A client had been reporting calls with customers dropped in the middle of conversation since the system was implemented.
Initially we suspected problems with server or the ISDN PRI links, but after implemting some extensive monitoring it seems like the hangups originate from Vicidial:
* At peak hour, only 30 agents are logged on, but the problem occurs even when only 5 agents are logged in. Most of the calls are Manual Dial Next Calls.
* We've defined a new status (CRT) for calls dropped INCALL while the agent is in the middle of a conversation with a customer to investigate every case reported by agents. The term_reason in vicidial_log is CALLER and the hangup_cause in vicidial_carrier_log is 16 for all dropped calls. We've listened to records of each call reported as dropped INCALL to assure that the call was not dispositioned erroneously by the agent and to identify the cases where the call definitely does not seem to be hangup by the client.
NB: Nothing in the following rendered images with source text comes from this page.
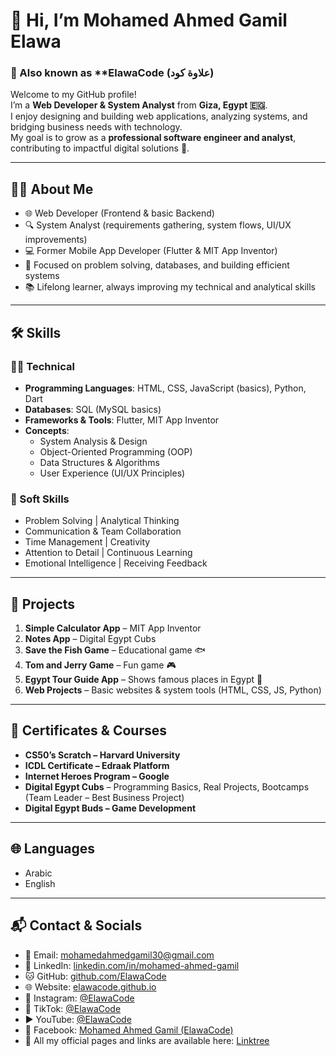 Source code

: # 👋 Hi, I’m Mohamed Ahmed Gamil Elawa
### 🔹 Also known as **ElawaCode (علاوة كود)

Welcome to my GitHub profile!  
I’m a **Web Developer & System Analyst** from **Giza, Egypt 🇪🇬**.  
I enjoy designing and building web applications, analyzing systems, and bridging business needs with technology.  
My goal is to grow as a **professional software engineer and analyst**, contributing to impactful digital solutions 🚀.  

---

## 👨‍💻 About Me
- 🌐 Web Developer (Frontend & basic Backend)  
- 🔍 System Analyst (requirements gathering, system flows, UI/UX improvements)  
- 💻 Former Mobile App Developer (Flutter & MIT App Inventor)  
- 🎯 Focused on problem solving, databases, and building efficient systems  
- 📚 Lifelong learner, always improving my technical and analytical skills  

---

## 🛠️ Skills

### 🧑‍💻 Technical
- **Programming Languages**: HTML, CSS, JavaScript (basics), Python, Dart  
- **Databases**: SQL (MySQL basics)  
- **Frameworks & Tools**: Flutter, MIT App Inventor  
- **Concepts**:  
  - System Analysis & Design  
  - Object-Oriented Programming (OOP)  
  - Data Structures & Algorithms  
  - User Experience (UI/UX Principles)  

### 🌟 Soft Skills
- Problem Solving | Analytical Thinking  
- Communication & Team Collaboration  
- Time Management | Creativity  
- Attention to Detail | Continuous Learning  
- Emotional Intelligence | Receiving Feedback  

---

## 🚀 Projects

1. **Simple Calculator App** – MIT App Inventor  
2. **Notes App** – Digital Egypt Cubs  
3. **Save the Fish Game** – Educational game 🐟  
4. **Tom and Jerry Game** – Fun game 🎮  
5. **Egypt Tour Guide App** – Shows famous places in Egypt 🏺  
6. **Web Projects** – Basic websites & system tools (HTML, CSS, JS, Python)  

---

## 📜 Certificates & Courses
- **CS50’s Scratch – Harvard University**  
- **ICDL Certificate – Edraak Platform**  
- **Internet Heroes Program – Google**  
- **Digital Egypt Cubs** – Programming Basics, Real Projects, Bootcamps (Team Leader – Best Business Project)  
- **Digital Egypt Buds – Game Development**  

---

## 🌐 Languages
- Arabic  
- English  

---

## 📬 Contact & Socials
- 📧 Email: [mohamedahmedgamil30@gmail.com](mailto:mohamedahmedgamil30@gmail.com)  
- 💼 LinkedIn: [linkedin.com/in/mohamed-ahmed-gamil](https://www.linkedin.com/in/mohamed-ahmed-gamil)  
- 🐱 GitHub: [github.com/ElawaCode](https://github.com/ElawaCode)  
- 🌐 Website: [elawacode.github.io](https://elawacode.github.io/Mohamed-Ahmed-Gamil/)  
- 📸 Instagram: [@ElawaCode](https://www.instagram.com/ElawaCode)  
- 🎵 TikTok: [@ElawaCode](https://www.tiktok.com/@ElawaCode)  
- ▶️ YouTube: [@ElawaCode](https://youtube.com/@ElawaCode)  
- 📘 Facebook: [Mohamed Ahmed Gamil (ElawaCode)](https://www.facebook.com/ElawaCode)
- 📌 All my official pages and links are available here: [Linktree](https://linktr.ee/mohamed_ahmed_gamil)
After monitoring the calls in a period of 4 weeks, it seems like between 0.5 - 1 percent of the calls are being dropped in the middle of the conversation anywhere between 5-90 seconds after the call has been answered by the customer.
* At this point we are sure that the problem is not the server hardware. We've done some testing by running the solution on other servers and the 1% drop ratio was maintained. The servers for the solution are over-powered; both the database server and the telephony server are HP ProLiant DL180 G6 servers with 2 x Quadcore Xeon processors and 6 GB of RAM. We are constantly monitoring the servers using Munin. The load average of the database server is below 1 at peak hour and the highest load registered in the last weeks is 1.56. The load average of the Asterisk Server is 0.3 at peak hor and the highest load registered in the last weeks is 1.10.
* We've not detected any problem in interrupt processing on telephony server. Tests with zttest indicate quite predictable and reliable performance:
Best: 100.000 -- Worst: 99.924 -- Average: 99.995337, Difference: 99.997412
* The telephony server uses Sangoma A102D card with the last firmware and driver update. Astguiclient version 2.2.1, Asterisk version 1.4.21.2-vici, zaptel version 1.4.12.1 and libpri version 1.4.10.1 are used. The Wanpipe interfaces are monitored constantly using custom developed Munin plugins and do not report any errors.
* Finally, we've consulted Sangoma Technical Support on the issue and based on their recommendation, PRI Intense Debug was enabled on PRI Span for one week to detect if origin of the hangups. The calls dispositioned by agents as dropped INCALL were matched with the entries in PRI Intense Debug log, and on checking a sample of 10 manual outbound calls from the last week in all of the cases (10/10) one could observe the following:
1. The term_reason in vicidial_log is CALLER and the hangup_cause in vicidial_carrier_log is 16 for all dropped calls. 2.
2. No hangup request or any other message from the remote end of the PRI link can be observed in the debug log prior to hangup.
3. Just before the hangup, a connection to AMI with user sendcron can be observed.
* I am not an expert in interpretting PRI Intense Debug logs, so I've sent some logs to Sangoma Technical Support to seem if they can confirm my findings, but it seems like the hangups are generated by Vicidial.
* I've checked the action_send log to confirm that the hangup is sent by Vicidial. For every "Disconnect Request" message in the Intense Debug Log for calls dropped INCALL, there is a matching record in action_send log at the same hour / minute / second like the following:
2010-12-27 9:12:38|1|1387918|
Action: Hangup
Channel: Zap/10-1
The following issue was registered in Mantis and some sample PRI Intense Debug logs have been attached:
http://www.vicidial.org/VICIDIALmantis/view.php?id=420
The problem seems to be caused either buy a bug in Vicidial or an erroneous configuration. The problem has a huge impact in the operation of the Call Center and it is a major source of annoyance for the agents, but it is especially difficult to identify and solve, because it only presents in 0.5 - 1 % of the calls. I would be glad if anyone could give an insight on how to pinpoint the root cause of the issue to proceed with a solution.